Give the lines again, unchanged, starting with the line containing "answer his telephone." and ending with the last line of the data below.

[Start of Attachment]

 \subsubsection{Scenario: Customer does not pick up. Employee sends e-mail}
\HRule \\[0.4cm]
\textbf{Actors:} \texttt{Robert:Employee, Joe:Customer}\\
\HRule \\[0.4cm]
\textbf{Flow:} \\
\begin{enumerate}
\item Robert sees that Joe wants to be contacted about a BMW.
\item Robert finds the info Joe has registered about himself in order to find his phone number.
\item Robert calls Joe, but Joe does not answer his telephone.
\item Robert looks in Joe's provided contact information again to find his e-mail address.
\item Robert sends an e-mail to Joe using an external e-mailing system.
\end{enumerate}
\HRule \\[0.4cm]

[End of Attachment]

→ **ANSWER TO THIS TASK**:
\item Robert calls Joe, but Joe does not answer his telephone.
\item Robert looks in Joe's provided contact information again to find his e-mail address.
\item Robert sends an e-mail to Joe using an external e-mailing system.
\end{enumerate}
\HRule \\[0.4cm]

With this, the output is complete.